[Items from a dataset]
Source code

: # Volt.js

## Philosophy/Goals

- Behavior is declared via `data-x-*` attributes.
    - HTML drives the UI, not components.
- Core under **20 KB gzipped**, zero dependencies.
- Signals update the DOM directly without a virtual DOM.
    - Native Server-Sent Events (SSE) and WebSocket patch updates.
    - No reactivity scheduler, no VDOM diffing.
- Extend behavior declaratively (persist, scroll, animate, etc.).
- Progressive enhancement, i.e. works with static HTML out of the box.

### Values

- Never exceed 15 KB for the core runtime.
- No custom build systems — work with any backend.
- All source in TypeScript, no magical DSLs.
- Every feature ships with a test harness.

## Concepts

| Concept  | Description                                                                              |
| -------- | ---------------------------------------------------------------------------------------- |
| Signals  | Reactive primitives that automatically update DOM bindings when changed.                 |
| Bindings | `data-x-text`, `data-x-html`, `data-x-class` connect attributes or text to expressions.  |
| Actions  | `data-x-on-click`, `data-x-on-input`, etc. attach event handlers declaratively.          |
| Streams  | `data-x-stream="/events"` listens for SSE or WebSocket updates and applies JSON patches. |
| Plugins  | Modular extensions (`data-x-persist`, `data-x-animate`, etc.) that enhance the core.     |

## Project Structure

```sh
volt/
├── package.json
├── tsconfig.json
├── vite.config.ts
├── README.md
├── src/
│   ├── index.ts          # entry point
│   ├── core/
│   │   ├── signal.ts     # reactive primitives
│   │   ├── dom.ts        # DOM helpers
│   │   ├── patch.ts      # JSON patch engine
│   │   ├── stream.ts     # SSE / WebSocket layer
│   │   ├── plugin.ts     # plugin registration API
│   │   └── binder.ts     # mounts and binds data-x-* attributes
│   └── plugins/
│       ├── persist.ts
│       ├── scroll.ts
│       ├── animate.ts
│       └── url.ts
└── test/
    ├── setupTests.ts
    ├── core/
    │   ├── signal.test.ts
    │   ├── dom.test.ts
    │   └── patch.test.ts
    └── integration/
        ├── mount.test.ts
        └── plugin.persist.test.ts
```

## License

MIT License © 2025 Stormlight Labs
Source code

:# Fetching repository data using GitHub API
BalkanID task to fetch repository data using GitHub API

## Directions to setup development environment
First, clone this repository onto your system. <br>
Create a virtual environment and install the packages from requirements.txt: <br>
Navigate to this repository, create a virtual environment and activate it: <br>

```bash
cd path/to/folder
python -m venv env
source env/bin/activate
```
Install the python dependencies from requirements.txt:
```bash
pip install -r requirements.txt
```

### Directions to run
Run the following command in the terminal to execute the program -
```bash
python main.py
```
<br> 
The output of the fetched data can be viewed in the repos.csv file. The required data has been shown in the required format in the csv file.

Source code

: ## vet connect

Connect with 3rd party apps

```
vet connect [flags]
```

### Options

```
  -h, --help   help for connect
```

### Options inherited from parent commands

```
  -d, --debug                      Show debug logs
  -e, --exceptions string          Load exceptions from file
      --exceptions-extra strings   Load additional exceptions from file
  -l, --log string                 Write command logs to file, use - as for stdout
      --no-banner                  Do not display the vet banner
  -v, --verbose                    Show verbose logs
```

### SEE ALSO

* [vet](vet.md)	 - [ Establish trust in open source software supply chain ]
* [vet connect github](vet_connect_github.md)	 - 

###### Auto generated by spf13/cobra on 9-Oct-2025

Task description - Each line must be given again exactly as written above.

Result of this exercise -
Source code

: # Volt.js

## Philosophy/Goals

- Behavior is declared via `data-x-*` attributes.
    - HTML drives the UI, not components.
- Core under **20 KB gzipped**, zero dependencies.
- Signals update the DOM directly without a virtual DOM.
    - Native Server-Sent Events (SSE) and WebSocket patch updates.
    - No reactivity scheduler, no VDOM diffing.
- Extend behavior declaratively (persist, scroll, animate, etc.).
- Progressive enhancement, i.e. works with static HTML out of the box.

### Values

- Never exceed 15 KB for the core runtime.
- No custom build systems — work with any backend.
- All source in TypeScript, no magical DSLs.
- Every feature ships with a test harness.

## Concepts

| Concept  | Description                                                                              |
| -------- | ---------------------------------------------------------------------------------------- |
| Signals  | Reactive primitives that automatically update DOM bindings when changed.                 |
| Bindings | `data-x-text`, `data-x-html`, `data-x-class` connect attributes or text to expressions.  |
| Actions  | `data-x-on-click`, `data-x-on-input`, etc. attach event handlers declaratively.          |
| Streams  | `data-x-stream="/events"` listens for SSE or WebSocket updates and applies JSON patches. |
| Plugins  | Modular extensions (`data-x-persist`, `data-x-animate`, etc.) that enhance the core.     |

## Project Structure

```sh
volt/
├── package.json
├── tsconfig.json
├── vite.config.ts
├── README.md
├── src/
│   ├── index.ts          # entry point
│   ├── core/
│   │   ├── signal.ts     # reactive primitives
│   │   ├── dom.ts        # DOM helpers
│   │   ├── patch.ts      # JSON patch engine
│   │   ├── stream.ts     # SSE / WebSocket layer
│   │   ├── plugin.ts     # plugin registration API
│   │   └── binder.ts     # mounts and binds data-x-* attributes
│   └── plugins/
│       ├── persist.ts
│       ├── scroll.ts
│       ├── animate.ts
│       └── url.ts
└── test/
    ├── setupTests.ts
    ├── core/
    │   ├── signal.test.ts
    │   ├── dom.test.ts
    │   └── patch.test.ts
    └── integration/
        ├── mount.test.ts
        └── plugin.persist.test.ts
```

## License

MIT License © 2025 Stormlight Labs
Source code

:# Fetching repository data using GitHub API
BalkanID task to fetch repository data using GitHub API

## Directions to setup development environment
First, clone this repository onto your system. <br>
Create a virtual environment and install the packages from requirements.txt: <br>
Navigate to this repository, create a virtual environment and activate it: <br>

```bash
cd path/to/folder
python -m venv env
source env/bin/activate
```
Install the python dependencies from requirements.txt:
```bash
pip install -r requirements.txt
```

### Directions to run
Run the following command in the terminal to execute the program -
```bash
python main.py
```
<br> 
The output of the fetched data can be viewed in the repos.csv file. The required data has been shown in the required format in the csv file.

Source code

: ## vet connect

Connect with 3rd party apps

```
vet connect [flags]
```

### Options

```
  -h, --help   help for connect
```

### Options inherited from parent commands

```
  -d, --debug                      Show debug logs
  -e, --exceptions string          Load exceptions from file
      --exceptions-extra strings   Load additional exceptions from file
  -l, --log string                 Write command logs to file, use - as for stdout
      --no-banner                  Do not display the vet banner
  -v, --verbose                    Show verbose logs
```

### SEE ALSO

* [vet](vet.md)	 - [ Establish trust in open source software supply chain ]
* [vet connect github](vet_connect_github.md)	 - 

###### Auto generated by spf13/cobra on 9-Oct-2025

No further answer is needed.